Cook Computing


February 11, 2009 Written by Charles Cook

When I was at the last DeveloperDeveloperDeveloper day I came across usage of the word "spike" in software development for the first time. Extreme Programming has this definition:

Create spike solutions to figure out answers to tough technical or design problems. A spike solution is a very simple program to explore potential solutions. Build a system which only addresses the problem under examination and ignore all other concerns. Most spikes are not good enough to keep, so expect to throw it away. The goal is reducing the risk of a technical problem or increase the reliability of a user story's estimate.

When a technical difficulty threatens to hold up the system's development put a pair of developers on the problem for a week or two and reduce the potential risk.

I've noticed that when a developer has a technical problem they often try to solve it in-situ to the application they are working on. I prefer to write some completely standalone code to experiment with the problem so that I am not distracted by anything else relating to the application, such as building it or testing it. So I suppose I have intuitively been doing "spikes" for a long time.

Using spikes allowed you to isolate what you are experimenting with from your application code. This makes it much easier to share the problem with someone else. For example, a friend IM's you about a problem but you cannot check or run what she is doing because of she is not allowed you to send the application code, and even if she could you would have to install the app to run her code, whereas sending a small standalone project containing spike code presents no problems.

Another advantage of using spikes is that it separates test code from production code and makes it less likely that code of prototype quality is likely to end up on the trunk. Jeremy Miller's Don't Check In Spike Code… expands on this:

Don't Check in Spike Code…

...into the trunk.

Just like the title says, do NOT check "spike" code into the source control trunk. When you do an exploratory spike, you're generally throwing good coding practices completely out the window. You're on a focused mission to "figure out how this gosh durned thing is supposed to work." The code that you write in a spike probably sucks anyway.

Do spike whenever you're unsure how to work with some new library or technology or to try out a new object structure — but put that code in a branch. As soon as the spike has achieved its purpose, put that code aside, and write all new code in the trunk using TDD and your normal coding standards. You know, the coding and design standards that you've adopted as a team because you think those standards lead to sustainable quality. But Jeremy, I could just retrofit some unit tests around the spike code and call it good! Maybe, but you better ask yourself, am I really going to put decent tests around this code? Retrofitting unit tests never results in the same quality of tests as real test first development. Besides, as I said earlier, spike code generally sucks anyway;-)

I keep a large number of test projects containing my spikes as a reference for the various techniques, framework classes, and APIs I have experimented with.
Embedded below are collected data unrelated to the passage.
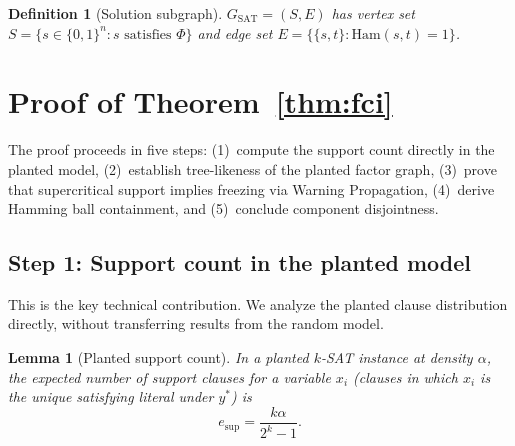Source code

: \documentclass[11pt]{article}
\newtheorem{lemma}[theorem]{Lemma}
\newtheorem{definition}[theorem]{Definition}
\begin{document}
\begin{definition}[Solution subgraph]\label{def:gsat}
$G_{\mathrm{SAT}} = (S, E)$ has vertex set $S = \{s \in \{0,1\}^n : s \text{ satisfies } \Phi\}$ and edge set $E = \{\{s,t\} : \mathrm{Ham}(s,t) = 1\}$.
\end{definition}


\section{Proof of Theorem~\ref{thm:fci}}

The proof proceeds in five steps: (1)~compute the support count directly in the planted model, (2)~establish tree-likeness of the planted factor graph, (3)~prove that supercritical support implies freezing via Warning Propagation, (4)~derive Hamming ball containment, and (5)~conclude component disjointness.

\subsection{Step 1: Support count in the planted model}

This is the key technical contribution.  We analyze the planted clause distribution directly, without transferring results from the random model.

\begin{lemma}[Planted support count]\label{lem:support}
In a planted $k$-SAT instance at density $\alpha$, the expected number of support clauses for a variable $x_i$ (clauses in which $x_i$ is the unique satisfying literal under $y^*$) is
\[
e_{\mathrm{sup}} = \frac{k\alpha}{2^k - 1}.
\]
\end{lemma}
\end{document}
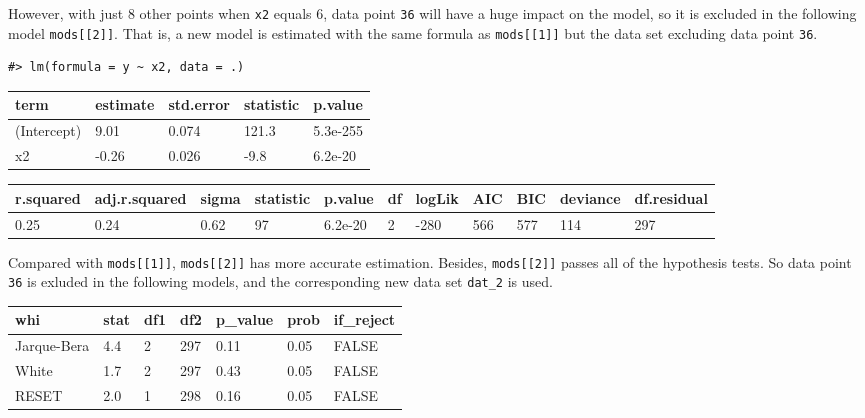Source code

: \documentclass[a4paper]{article}
\begin{document}
However, with just 8 other points when \texttt{x2} equals 6, data point
\texttt{36} will have a huge impact on the model, so it is excluded in
the following model \texttt{mods{[}{[}2{]}{]}}. That is, a new model is
estimated with the same formula as \texttt{mods{[}{[}1{]}{]}} but the
data set excluding data point \texttt{36}.

\begin{verbatim}
#> lm(formula = y ~ x2, data = .)
\end{verbatim}

\begin{table}[H]
\centering
\begin{tabular}{lllll}
\toprule
term & estimate & std.error & statistic & p.value\\
\midrule
(Intercept) & 9.01 & 0.074 & 121.3 & 5.3e-255\\
x2 & -0.26 & 0.026 & -9.8 & 6.2e-20\\
\bottomrule
\end{tabular}
\end{table}

\begin{table}[H]
\centering
\begin{tabular}{lllllllllll}
\toprule
r.squared & adj.r.squared & sigma & statistic & p.value & df & logLik & AIC & BIC & deviance & df.residual\\
\midrule
0.25 & 0.24 & 0.62 & 97 & 6.2e-20 & 2 & -280 & 566 & 577 & 114 & 297\\
\bottomrule
\end{tabular}
\end{table}

Compared with \texttt{mods{[}{[}1{]}{]}}, \texttt{mods{[}{[}2{]}{]}} has
more accurate estimation. Besides, \texttt{mods{[}{[}2{]}{]}} passes all
of the hypothesis tests. So data point \texttt{36} is exluded in the
following models, and the corresponding new data set \texttt{dat\_2} is
used.

\begin{table}[H]
\centering
\begin{tabular}{lllllll}
\toprule
whi & stat & df1 & df2 & p\_value & prob & if\_reject\\
\midrule
Jarque-Bera & 4.4 & 2 & 297 & 0.11 & 0.05 & FALSE\\
White & 1.7 & 2 & 297 & 0.43 & 0.05 & FALSE\\
RESET & 2.0 & 1 & 298 & 0.16 & 0.05 & FALSE\\
\bottomrule
\end{tabular}
\end{table}
\end{document}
K Scott Allen responded to Jeremy's post with Spike Code and Source Control, where he describes the value of storing spike code:

Here are the kinds of things I've checked into "experiments/sallen" over the years:

  • Code to isolate and reproduce compiler, framework, and library bugs.
  • Code written to learn a new technology, platform, or library.
  • Code that I almost threw away because I was sure it would only be needed once (like a one time data import).
  • UI mockups
  • Code written to evaluate a product.
  • Code that doesn't work (because you'll have proof 6 months later when someone else has the same idea).
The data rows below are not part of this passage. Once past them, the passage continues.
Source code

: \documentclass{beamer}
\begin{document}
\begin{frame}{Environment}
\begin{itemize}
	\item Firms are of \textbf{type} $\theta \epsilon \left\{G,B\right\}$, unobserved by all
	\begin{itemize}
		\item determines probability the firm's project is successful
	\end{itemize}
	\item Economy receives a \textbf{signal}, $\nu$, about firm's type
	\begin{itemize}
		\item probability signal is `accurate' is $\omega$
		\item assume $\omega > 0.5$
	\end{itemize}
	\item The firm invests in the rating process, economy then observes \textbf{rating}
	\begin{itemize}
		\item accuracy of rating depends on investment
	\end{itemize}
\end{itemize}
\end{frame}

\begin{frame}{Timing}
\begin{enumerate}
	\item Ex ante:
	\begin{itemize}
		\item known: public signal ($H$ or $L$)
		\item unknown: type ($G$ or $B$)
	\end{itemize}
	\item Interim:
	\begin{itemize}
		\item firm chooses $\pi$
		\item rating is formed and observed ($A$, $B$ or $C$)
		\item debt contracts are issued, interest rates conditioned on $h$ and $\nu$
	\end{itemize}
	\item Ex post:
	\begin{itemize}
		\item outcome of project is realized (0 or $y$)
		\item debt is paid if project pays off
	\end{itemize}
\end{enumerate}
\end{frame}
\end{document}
I've found that keeping a dedicated area for these types of check-ins offers some advantages:

  • It keeps spike code out of production branches (as Jeremy suggests).
  • It keeps code around that you might find useful to refer to one year from now.
  • After someone leaves a project, their experiments live on.
  • It saves you from saying "I think I tried something like that last year but threw the code away".

David Lambert describes how a spike can turn into what he calls a "reference architecture":

In other words, once you've used the spike to prove that something can work, you want to use it to show others how it's done. When that happens, you're starting to turn your spike into a reference architecture, and this is a much more important beast than your normal spike. Here are some signs that your spike might really be turning into a reference architecture:

  • It's documented. If you start to go through the trouble of explaining how this thing works, it's more than just a spike.
  • It's got more than one revision. If you check in updates to your spike to illustrate new ideas instead of building a new spike, you're growing a reference architecture.
  • It mimics the structure of your "real" application. If you go to the trouble of making your spike's project structure look substantially like your application's structure (or vice versa), there's a good chance you're going to end up with a reference architecture by the time you're done.

Code samples like this, particularly with some documentation, can be useful in explaining how to do something, often more so than a design document.

So, "spike" is a pretty obvious concept but with a little thought you can get a lot more value from it.